### Your instructions
Pick out every line of the entries below where "vowels" occurs, and copy those lines.

### Entries shown
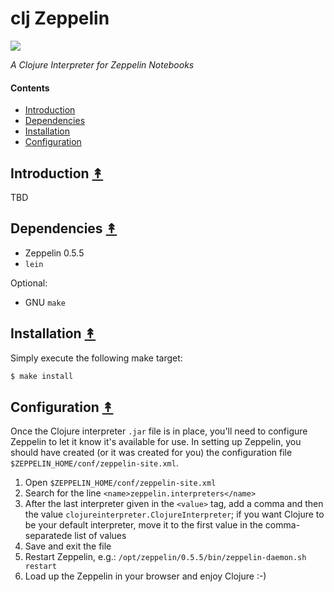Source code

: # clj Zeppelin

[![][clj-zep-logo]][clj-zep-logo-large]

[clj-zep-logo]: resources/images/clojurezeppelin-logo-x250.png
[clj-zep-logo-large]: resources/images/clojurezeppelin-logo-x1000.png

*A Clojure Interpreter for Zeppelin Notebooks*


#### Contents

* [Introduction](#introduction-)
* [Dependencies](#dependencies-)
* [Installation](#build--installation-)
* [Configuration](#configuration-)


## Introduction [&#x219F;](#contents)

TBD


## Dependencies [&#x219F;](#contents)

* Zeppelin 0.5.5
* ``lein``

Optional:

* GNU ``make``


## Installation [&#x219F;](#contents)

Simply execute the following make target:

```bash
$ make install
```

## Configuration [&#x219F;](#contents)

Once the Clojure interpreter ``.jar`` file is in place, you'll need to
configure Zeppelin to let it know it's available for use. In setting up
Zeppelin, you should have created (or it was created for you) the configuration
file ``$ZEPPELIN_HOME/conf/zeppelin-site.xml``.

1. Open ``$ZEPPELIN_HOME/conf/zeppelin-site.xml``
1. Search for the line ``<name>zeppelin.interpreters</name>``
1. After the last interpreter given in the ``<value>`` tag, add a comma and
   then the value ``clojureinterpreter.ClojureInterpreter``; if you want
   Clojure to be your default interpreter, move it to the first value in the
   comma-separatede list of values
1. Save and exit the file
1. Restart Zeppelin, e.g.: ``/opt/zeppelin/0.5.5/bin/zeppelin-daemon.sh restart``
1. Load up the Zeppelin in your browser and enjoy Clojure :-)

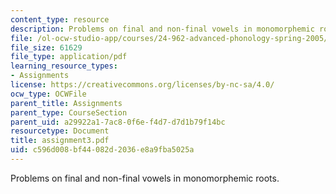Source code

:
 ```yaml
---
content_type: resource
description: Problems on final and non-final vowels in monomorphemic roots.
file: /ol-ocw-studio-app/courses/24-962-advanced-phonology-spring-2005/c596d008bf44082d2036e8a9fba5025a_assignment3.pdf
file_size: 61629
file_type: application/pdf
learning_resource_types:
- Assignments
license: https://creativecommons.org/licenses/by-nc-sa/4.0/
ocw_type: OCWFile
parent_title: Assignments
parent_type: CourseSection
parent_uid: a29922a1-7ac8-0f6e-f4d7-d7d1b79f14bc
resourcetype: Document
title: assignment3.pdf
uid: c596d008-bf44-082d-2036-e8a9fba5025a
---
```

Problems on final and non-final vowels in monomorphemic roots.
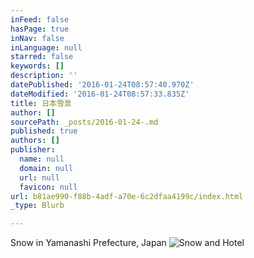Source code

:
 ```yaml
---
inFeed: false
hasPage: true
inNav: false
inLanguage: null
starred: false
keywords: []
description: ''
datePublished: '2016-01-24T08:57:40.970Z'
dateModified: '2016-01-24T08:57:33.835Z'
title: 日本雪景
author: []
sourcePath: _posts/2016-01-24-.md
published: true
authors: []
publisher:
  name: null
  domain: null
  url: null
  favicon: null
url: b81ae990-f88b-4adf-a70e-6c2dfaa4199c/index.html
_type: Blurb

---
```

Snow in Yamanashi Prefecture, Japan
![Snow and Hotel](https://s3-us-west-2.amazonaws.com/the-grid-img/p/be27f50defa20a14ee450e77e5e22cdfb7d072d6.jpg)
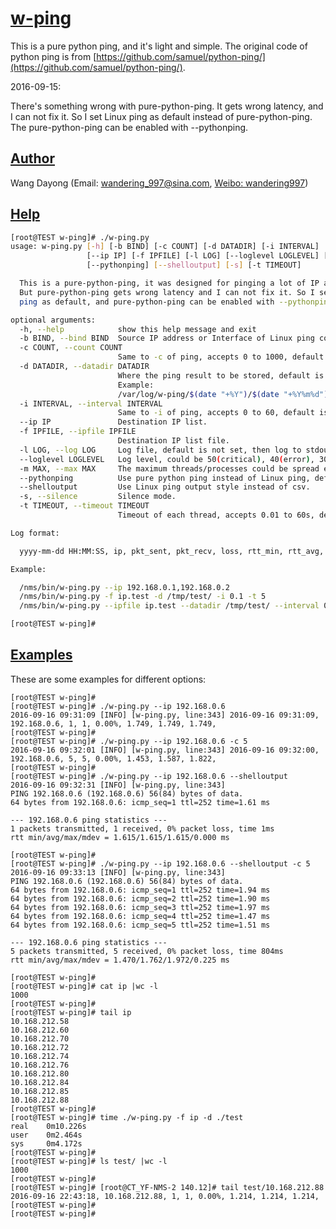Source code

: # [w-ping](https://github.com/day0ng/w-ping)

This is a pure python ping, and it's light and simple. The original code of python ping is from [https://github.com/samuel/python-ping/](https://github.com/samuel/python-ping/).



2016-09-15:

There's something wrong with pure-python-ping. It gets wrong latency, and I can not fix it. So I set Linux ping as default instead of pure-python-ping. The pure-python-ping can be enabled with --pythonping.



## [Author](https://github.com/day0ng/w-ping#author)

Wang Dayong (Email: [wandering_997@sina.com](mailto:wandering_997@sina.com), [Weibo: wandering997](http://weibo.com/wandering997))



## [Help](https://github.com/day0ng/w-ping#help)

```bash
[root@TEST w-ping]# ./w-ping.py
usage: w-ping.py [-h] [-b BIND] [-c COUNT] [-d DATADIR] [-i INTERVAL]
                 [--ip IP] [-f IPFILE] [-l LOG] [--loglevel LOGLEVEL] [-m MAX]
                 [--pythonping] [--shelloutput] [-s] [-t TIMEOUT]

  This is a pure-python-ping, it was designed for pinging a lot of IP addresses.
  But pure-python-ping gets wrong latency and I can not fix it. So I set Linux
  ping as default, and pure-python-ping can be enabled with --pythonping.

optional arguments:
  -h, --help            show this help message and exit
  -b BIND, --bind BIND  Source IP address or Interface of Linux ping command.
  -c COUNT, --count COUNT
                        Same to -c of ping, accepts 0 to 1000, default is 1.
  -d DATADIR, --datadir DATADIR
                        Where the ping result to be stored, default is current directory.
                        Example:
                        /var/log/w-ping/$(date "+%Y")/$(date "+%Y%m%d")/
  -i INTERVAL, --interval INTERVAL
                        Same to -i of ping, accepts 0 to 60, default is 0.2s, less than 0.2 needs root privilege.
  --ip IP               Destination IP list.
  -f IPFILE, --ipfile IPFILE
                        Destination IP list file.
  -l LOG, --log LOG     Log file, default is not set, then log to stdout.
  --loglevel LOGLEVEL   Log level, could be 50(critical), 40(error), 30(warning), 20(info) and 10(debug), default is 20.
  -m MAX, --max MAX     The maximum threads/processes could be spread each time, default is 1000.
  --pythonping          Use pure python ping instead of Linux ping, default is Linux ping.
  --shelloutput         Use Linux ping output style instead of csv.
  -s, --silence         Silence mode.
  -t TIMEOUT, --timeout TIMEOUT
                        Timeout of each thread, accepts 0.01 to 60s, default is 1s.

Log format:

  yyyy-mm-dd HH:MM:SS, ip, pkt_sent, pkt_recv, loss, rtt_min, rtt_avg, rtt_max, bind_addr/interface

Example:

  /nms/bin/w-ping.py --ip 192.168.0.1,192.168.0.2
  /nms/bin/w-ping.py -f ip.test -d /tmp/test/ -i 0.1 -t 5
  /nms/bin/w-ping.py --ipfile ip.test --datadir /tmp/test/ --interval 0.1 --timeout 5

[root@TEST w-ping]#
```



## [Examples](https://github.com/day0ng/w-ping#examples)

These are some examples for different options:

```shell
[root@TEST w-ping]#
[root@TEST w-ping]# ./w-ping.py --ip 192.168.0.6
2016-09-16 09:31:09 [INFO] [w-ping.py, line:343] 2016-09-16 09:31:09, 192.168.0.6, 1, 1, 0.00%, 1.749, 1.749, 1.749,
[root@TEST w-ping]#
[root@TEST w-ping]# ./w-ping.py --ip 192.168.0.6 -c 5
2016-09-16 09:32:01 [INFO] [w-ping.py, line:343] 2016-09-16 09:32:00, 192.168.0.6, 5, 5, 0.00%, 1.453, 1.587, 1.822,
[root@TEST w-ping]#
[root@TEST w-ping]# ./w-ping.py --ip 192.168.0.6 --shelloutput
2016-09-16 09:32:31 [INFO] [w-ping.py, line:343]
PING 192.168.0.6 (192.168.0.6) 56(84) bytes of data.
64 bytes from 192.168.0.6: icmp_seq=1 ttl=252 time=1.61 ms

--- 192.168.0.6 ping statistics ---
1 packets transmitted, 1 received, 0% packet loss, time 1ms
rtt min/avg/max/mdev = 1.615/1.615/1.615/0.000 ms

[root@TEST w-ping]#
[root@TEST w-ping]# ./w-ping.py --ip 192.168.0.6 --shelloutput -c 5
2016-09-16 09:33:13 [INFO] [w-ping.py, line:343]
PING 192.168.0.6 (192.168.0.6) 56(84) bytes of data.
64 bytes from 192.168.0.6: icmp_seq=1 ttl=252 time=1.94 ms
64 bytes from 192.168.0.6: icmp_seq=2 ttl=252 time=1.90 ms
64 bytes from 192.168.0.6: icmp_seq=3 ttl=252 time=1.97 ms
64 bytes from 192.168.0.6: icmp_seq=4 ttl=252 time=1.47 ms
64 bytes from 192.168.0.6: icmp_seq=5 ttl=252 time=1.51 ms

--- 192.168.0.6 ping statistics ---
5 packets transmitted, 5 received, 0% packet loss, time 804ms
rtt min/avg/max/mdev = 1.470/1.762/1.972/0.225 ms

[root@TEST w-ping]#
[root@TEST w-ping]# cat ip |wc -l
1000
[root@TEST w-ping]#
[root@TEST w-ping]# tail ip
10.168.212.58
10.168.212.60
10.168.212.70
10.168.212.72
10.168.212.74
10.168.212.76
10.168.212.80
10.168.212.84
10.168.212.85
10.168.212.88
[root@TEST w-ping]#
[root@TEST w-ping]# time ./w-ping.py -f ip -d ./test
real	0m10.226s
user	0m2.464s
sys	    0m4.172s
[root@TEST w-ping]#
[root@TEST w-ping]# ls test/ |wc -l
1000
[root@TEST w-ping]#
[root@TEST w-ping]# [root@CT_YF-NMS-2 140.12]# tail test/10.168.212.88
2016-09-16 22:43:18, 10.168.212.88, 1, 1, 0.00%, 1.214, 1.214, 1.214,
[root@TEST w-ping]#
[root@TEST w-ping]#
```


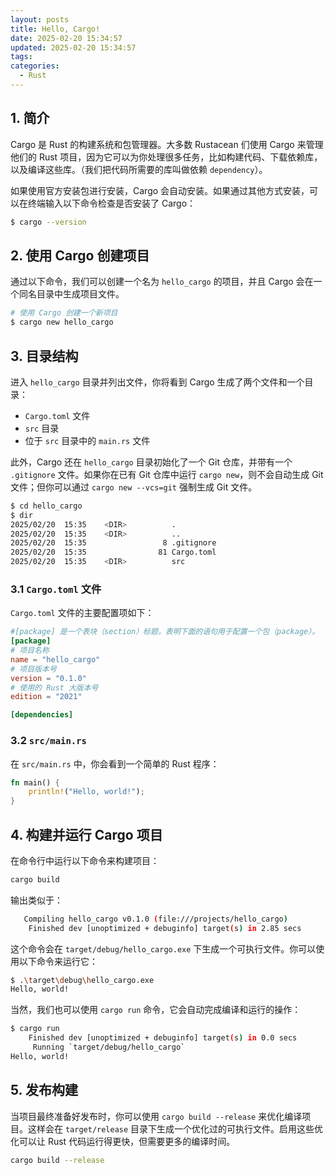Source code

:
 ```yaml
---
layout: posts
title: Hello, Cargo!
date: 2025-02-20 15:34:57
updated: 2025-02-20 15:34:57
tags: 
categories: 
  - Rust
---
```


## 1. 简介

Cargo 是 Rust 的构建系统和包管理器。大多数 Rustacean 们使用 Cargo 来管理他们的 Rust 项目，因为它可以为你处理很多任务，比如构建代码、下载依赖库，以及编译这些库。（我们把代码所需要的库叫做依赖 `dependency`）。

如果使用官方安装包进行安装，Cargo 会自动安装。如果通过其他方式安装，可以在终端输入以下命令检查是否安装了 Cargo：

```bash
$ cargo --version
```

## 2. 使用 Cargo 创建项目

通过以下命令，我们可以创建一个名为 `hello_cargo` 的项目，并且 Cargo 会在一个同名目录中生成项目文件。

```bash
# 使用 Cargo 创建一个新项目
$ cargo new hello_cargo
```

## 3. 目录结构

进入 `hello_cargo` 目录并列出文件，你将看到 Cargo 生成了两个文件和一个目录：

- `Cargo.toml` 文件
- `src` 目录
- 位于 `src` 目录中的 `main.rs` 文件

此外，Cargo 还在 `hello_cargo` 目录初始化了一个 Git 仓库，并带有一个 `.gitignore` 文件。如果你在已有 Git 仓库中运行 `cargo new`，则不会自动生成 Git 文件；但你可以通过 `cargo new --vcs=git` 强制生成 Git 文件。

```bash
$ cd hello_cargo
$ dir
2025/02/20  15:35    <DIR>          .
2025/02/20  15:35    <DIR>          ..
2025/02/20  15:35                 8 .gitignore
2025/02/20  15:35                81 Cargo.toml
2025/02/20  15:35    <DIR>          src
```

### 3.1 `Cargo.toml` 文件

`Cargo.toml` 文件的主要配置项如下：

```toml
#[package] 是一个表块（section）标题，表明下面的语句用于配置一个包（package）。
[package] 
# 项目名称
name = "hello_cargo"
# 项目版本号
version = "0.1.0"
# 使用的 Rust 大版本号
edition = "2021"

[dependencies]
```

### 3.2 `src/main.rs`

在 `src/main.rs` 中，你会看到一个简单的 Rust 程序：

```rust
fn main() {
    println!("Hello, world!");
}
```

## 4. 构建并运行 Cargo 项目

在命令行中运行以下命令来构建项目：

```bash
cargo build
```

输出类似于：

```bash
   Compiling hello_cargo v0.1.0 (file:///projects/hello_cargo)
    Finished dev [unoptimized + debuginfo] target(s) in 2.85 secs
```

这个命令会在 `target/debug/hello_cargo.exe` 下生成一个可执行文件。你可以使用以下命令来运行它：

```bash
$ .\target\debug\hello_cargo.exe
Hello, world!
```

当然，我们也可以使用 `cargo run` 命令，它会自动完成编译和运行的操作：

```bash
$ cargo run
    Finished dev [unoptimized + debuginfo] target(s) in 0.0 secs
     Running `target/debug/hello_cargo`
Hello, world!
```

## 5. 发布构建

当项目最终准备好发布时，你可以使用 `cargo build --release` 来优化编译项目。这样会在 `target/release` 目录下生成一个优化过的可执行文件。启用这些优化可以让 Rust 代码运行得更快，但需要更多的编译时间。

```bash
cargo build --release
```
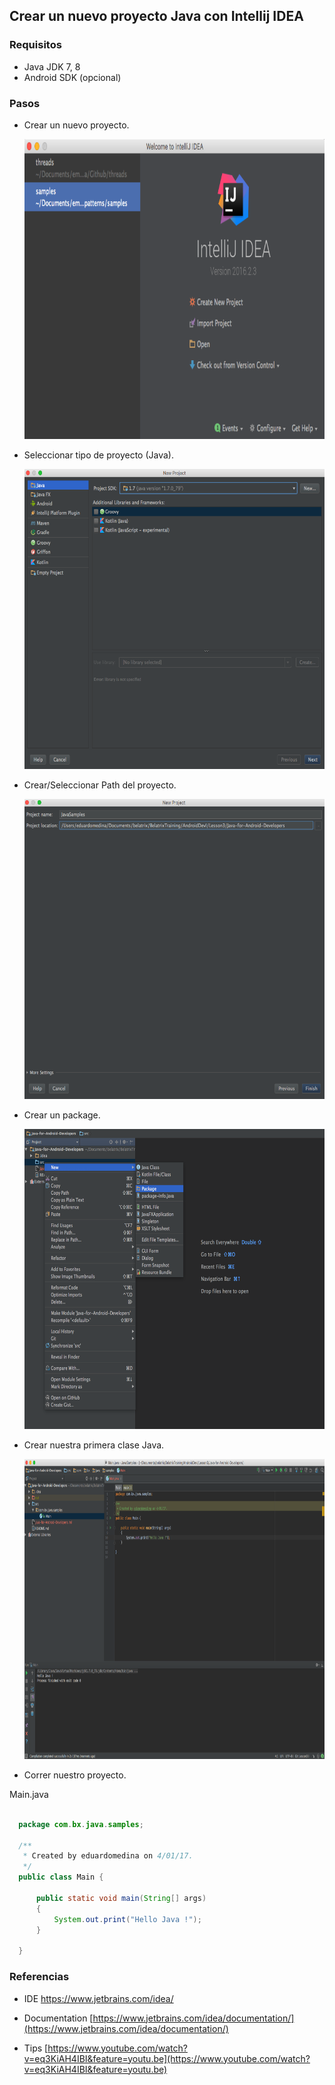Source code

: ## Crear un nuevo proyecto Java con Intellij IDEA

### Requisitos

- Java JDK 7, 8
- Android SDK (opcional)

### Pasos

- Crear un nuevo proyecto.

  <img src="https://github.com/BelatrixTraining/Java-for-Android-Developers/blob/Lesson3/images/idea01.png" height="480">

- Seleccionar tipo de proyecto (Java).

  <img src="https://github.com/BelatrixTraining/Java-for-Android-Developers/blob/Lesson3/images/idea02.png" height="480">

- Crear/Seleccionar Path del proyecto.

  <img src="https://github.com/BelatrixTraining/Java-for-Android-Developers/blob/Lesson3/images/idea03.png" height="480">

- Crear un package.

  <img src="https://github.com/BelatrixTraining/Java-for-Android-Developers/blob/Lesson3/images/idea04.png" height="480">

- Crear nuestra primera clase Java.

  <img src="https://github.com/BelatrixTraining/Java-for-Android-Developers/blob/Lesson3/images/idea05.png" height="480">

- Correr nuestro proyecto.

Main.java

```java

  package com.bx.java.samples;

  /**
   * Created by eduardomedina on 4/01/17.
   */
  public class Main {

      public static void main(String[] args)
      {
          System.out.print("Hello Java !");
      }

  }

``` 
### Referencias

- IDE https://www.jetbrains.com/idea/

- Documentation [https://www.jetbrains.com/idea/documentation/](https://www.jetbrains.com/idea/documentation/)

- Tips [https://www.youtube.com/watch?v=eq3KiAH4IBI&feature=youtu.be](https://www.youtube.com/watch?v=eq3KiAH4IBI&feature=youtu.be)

### Solution below
description: Problems on final and non-final vowels in monomorphemic roots.
Problems on final and non-final vowels in monomorphemic roots.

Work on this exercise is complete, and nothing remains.